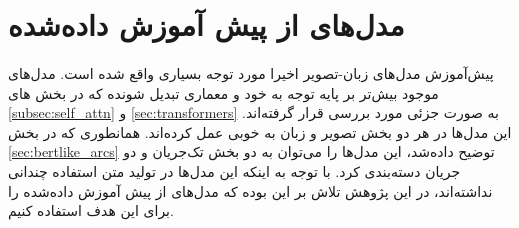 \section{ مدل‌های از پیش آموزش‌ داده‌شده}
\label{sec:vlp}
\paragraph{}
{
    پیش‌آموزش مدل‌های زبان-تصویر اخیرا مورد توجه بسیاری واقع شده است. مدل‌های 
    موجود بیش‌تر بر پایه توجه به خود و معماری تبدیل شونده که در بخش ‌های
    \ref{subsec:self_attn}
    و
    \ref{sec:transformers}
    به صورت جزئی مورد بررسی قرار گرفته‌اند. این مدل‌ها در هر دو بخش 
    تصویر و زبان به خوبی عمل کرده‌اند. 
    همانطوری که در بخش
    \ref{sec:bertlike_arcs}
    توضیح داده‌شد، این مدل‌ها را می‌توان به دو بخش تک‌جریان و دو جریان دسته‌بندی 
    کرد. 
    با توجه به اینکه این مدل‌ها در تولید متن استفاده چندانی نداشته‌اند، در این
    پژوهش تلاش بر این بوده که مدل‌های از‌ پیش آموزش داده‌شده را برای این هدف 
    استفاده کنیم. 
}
────────────────────
### REQUIRED WORK
Nothing but the lines from the line that contains "توضیح داده‌شد، این" to the last line of the records above should appear in the answer; please copy them exactly.

### RESPONSE TO THE TASK
    توضیح داده‌شد، این مدل‌ها را می‌توان به دو بخش تک‌جریان و دو جریان دسته‌بندی 
    کرد. 
    با توجه به اینکه این مدل‌ها در تولید متن استفاده چندانی نداشته‌اند، در این
    پژوهش تلاش بر این بوده که مدل‌های از‌ پیش آموزش داده‌شده را برای این هدف 
    استفاده کنیم. 
}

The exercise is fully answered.